EXERCISE OBJECTIVE - All of the data below is to be copied exactly.

GIVEN DATA -
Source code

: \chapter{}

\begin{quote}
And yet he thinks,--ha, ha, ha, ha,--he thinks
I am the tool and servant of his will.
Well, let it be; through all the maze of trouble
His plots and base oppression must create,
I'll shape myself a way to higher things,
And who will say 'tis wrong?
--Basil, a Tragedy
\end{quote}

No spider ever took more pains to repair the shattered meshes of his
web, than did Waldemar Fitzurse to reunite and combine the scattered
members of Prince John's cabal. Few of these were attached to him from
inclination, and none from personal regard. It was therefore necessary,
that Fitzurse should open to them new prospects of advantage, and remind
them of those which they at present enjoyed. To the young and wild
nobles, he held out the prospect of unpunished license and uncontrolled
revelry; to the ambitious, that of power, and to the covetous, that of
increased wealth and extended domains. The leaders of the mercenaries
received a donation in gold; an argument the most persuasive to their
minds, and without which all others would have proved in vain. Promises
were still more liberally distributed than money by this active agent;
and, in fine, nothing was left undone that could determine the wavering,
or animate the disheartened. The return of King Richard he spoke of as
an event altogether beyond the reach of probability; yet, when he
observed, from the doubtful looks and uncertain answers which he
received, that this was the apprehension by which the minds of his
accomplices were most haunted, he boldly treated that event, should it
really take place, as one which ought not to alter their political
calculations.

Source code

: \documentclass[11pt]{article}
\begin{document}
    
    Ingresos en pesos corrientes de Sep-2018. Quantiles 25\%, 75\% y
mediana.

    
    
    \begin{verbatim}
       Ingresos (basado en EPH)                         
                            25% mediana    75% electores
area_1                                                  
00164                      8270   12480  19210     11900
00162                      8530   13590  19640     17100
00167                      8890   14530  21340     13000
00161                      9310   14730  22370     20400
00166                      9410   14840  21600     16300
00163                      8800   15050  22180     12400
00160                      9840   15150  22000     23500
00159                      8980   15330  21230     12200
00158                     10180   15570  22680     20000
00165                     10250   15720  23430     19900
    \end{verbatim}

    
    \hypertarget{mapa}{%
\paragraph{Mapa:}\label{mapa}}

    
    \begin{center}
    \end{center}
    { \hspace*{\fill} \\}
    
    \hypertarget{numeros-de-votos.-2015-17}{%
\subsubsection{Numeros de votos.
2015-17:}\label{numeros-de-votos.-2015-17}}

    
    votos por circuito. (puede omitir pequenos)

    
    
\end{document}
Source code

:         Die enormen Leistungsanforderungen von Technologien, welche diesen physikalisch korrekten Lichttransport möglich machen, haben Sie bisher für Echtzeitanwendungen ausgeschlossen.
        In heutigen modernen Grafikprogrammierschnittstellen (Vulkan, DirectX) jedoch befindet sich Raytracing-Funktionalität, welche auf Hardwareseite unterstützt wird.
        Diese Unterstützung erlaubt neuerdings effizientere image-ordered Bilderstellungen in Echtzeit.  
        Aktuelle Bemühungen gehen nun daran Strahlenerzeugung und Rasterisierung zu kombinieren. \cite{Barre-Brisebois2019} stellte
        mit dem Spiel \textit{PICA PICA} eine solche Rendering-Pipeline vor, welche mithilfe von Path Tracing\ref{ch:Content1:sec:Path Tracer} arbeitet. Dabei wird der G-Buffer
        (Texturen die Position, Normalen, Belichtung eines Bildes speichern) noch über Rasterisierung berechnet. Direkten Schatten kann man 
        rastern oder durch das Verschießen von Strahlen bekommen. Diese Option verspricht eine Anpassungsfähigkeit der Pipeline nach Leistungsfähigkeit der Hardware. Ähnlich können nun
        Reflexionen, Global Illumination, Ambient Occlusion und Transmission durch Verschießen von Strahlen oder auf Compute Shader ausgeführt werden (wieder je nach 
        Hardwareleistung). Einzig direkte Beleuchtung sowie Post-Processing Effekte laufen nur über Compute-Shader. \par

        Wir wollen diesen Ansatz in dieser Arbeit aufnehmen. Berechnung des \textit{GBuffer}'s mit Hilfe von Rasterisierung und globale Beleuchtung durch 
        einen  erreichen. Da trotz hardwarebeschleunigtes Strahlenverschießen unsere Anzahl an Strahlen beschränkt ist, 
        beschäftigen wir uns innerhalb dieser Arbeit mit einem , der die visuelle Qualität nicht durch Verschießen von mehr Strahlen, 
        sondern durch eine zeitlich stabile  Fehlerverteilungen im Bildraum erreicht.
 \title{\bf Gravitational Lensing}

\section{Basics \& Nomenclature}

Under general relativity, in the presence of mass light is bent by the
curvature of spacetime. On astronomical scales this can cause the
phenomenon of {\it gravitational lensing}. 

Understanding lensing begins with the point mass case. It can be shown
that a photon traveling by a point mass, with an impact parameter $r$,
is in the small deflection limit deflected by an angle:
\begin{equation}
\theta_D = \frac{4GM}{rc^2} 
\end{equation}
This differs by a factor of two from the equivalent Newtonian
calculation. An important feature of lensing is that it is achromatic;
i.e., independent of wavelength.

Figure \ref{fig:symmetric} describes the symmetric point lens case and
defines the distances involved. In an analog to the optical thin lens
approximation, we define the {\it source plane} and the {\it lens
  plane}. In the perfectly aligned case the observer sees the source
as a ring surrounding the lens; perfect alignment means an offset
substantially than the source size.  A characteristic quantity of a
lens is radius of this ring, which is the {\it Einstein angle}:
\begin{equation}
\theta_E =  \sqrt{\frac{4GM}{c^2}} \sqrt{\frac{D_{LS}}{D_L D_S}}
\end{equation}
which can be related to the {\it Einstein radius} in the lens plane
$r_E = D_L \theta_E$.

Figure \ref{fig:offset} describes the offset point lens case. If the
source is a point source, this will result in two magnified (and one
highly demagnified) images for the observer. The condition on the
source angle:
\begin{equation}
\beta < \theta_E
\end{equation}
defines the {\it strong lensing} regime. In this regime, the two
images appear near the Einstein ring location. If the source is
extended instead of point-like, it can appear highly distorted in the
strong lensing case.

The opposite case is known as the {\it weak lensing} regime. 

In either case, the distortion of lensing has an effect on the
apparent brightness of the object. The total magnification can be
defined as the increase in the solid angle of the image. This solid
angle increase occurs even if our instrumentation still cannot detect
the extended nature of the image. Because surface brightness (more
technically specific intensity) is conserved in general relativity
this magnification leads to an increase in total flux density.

SOLUTION TO THE PROBLEM -
Source code

: \chapter{}

\begin{quote}
And yet he thinks,--ha, ha, ha, ha,--he thinks
I am the tool and servant of his will.
Well, let it be; through all the maze of trouble
His plots and base oppression must create,
I'll shape myself a way to higher things,
And who will say 'tis wrong?
--Basil, a Tragedy
\end{quote}

No spider ever took more pains to repair the shattered meshes of his
web, than did Waldemar Fitzurse to reunite and combine the scattered
members of Prince John's cabal. Few of these were attached to him from
inclination, and none from personal regard. It was therefore necessary,
that Fitzurse should open to them new prospects of advantage, and remind
them of those which they at present enjoyed. To the young and wild
nobles, he held out the prospect of unpunished license and uncontrolled
revelry; to the ambitious, that of power, and to the covetous, that of
increased wealth and extended domains. The leaders of the mercenaries
received a donation in gold; an argument the most persuasive to their
minds, and without which all others would have proved in vain. Promises
were still more liberally distributed than money by this active agent;
and, in fine, nothing was left undone that could determine the wavering,
or animate the disheartened. The return of King Richard he spoke of as
an event altogether beyond the reach of probability; yet, when he
observed, from the doubtful looks and uncertain answers which he
received, that this was the apprehension by which the minds of his
accomplices were most haunted, he boldly treated that event, should it
really take place, as one which ought not to alter their political
calculations.

Source code

: \documentclass[11pt]{article}
\begin{document}
    
    Ingresos en pesos corrientes de Sep-2018. Quantiles 25\%, 75\% y
mediana.

    
    
    \begin{verbatim}
       Ingresos (basado en EPH)                         
                            25% mediana    75% electores
area_1                                                  
00164                      8270   12480  19210     11900
00162                      8530   13590  19640     17100
00167                      8890   14530  21340     13000
00161                      9310   14730  22370     20400
00166                      9410   14840  21600     16300
00163                      8800   15050  22180     12400
00160                      9840   15150  22000     23500
00159                      8980   15330  21230     12200
00158                     10180   15570  22680     20000
00165                     10250   15720  23430     19900
    \end{verbatim}

    
    \hypertarget{mapa}{%
\paragraph{Mapa:}\label{mapa}}

    
    \begin{center}
    \end{center}
    { \hspace*{\fill} \\}
    
    \hypertarget{numeros-de-votos.-2015-17}{%
\subsubsection{Numeros de votos.
2015-17:}\label{numeros-de-votos.-2015-17}}

    
    votos por circuito. (puede omitir pequenos)

    
    
\end{document}
Source code

:         Die enormen Leistungsanforderungen von Technologien, welche diesen physikalisch korrekten Lichttransport möglich machen, haben Sie bisher für Echtzeitanwendungen ausgeschlossen.
        In heutigen modernen Grafikprogrammierschnittstellen (Vulkan, DirectX) jedoch befindet sich Raytracing-Funktionalität, welche auf Hardwareseite unterstützt wird.
        Diese Unterstützung erlaubt neuerdings effizientere image-ordered Bilderstellungen in Echtzeit.  
        Aktuelle Bemühungen gehen nun daran Strahlenerzeugung und Rasterisierung zu kombinieren. \cite{Barre-Brisebois2019} stellte
        mit dem Spiel \textit{PICA PICA} eine solche Rendering-Pipeline vor, welche mithilfe von Path Tracing\ref{ch:Content1:sec:Path Tracer} arbeitet. Dabei wird der G-Buffer
        (Texturen die Position, Normalen, Belichtung eines Bildes speichern) noch über Rasterisierung berechnet. Direkten Schatten kann man 
        rastern oder durch das Verschießen von Strahlen bekommen. Diese Option verspricht eine Anpassungsfähigkeit der Pipeline nach Leistungsfähigkeit der Hardware. Ähnlich können nun
        Reflexionen, Global Illumination, Ambient Occlusion und Transmission durch Verschießen von Strahlen oder auf Compute Shader ausgeführt werden (wieder je nach 
        Hardwareleistung). Einzig direkte Beleuchtung sowie Post-Processing Effekte laufen nur über Compute-Shader. \par

        Wir wollen diesen Ansatz in dieser Arbeit aufnehmen. Berechnung des \textit{GBuffer}'s mit Hilfe von Rasterisierung und globale Beleuchtung durch 
        einen  erreichen. Da trotz hardwarebeschleunigtes Strahlenverschießen unsere Anzahl an Strahlen beschränkt ist, 
        beschäftigen wir uns innerhalb dieser Arbeit mit einem , der die visuelle Qualität nicht durch Verschießen von mehr Strahlen, 
        sondern durch eine zeitlich stabile  Fehlerverteilungen im Bildraum erreicht.
 \title{\bf Gravitational Lensing}

\section{Basics \& Nomenclature}

Under general relativity, in the presence of mass light is bent by the
curvature of spacetime. On astronomical scales this can cause the
phenomenon of {\it gravitational lensing}. 

Understanding lensing begins with the point mass case. It can be shown
that a photon traveling by a point mass, with an impact parameter $r$,
is in the small deflection limit deflected by an angle:
\begin{equation}
\theta_D = \frac{4GM}{rc^2} 
\end{equation}
This differs by a factor of two from the equivalent Newtonian
calculation. An important feature of lensing is that it is achromatic;
i.e., independent of wavelength.

Figure \ref{fig:symmetric} describes the symmetric point lens case and
defines the distances involved. In an analog to the optical thin lens
approximation, we define the {\it source plane} and the {\it lens
  plane}. In the perfectly aligned case the observer sees the source
as a ring surrounding the lens; perfect alignment means an offset
substantially than the source size.  A characteristic quantity of a
lens is radius of this ring, which is the {\it Einstein angle}:
\begin{equation}
\theta_E =  \sqrt{\frac{4GM}{c^2}} \sqrt{\frac{D_{LS}}{D_L D_S}}
\end{equation}
which can be related to the {\it Einstein radius} in the lens plane
$r_E = D_L \theta_E$.

Figure \ref{fig:offset} describes the offset point lens case. If the
source is a point source, this will result in two magnified (and one
highly demagnified) images for the observer. The condition on the
source angle:
\begin{equation}
\beta < \theta_E
\end{equation}
defines the {\it strong lensing} regime. In this regime, the two
images appear near the Einstein ring location. If the source is
extended instead of point-like, it can appear highly distorted in the
strong lensing case.

The opposite case is known as the {\it weak lensing} regime. 

In either case, the distortion of lensing has an effect on the
apparent brightness of the object. The total magnification can be
defined as the increase in the solid angle of the image. This solid
angle increase occurs even if our instrumentation still cannot detect
the extended nature of the image. Because surface brightness (more
technically specific intensity) is conserved in general relativity
this magnification leads to an increase in total flux density.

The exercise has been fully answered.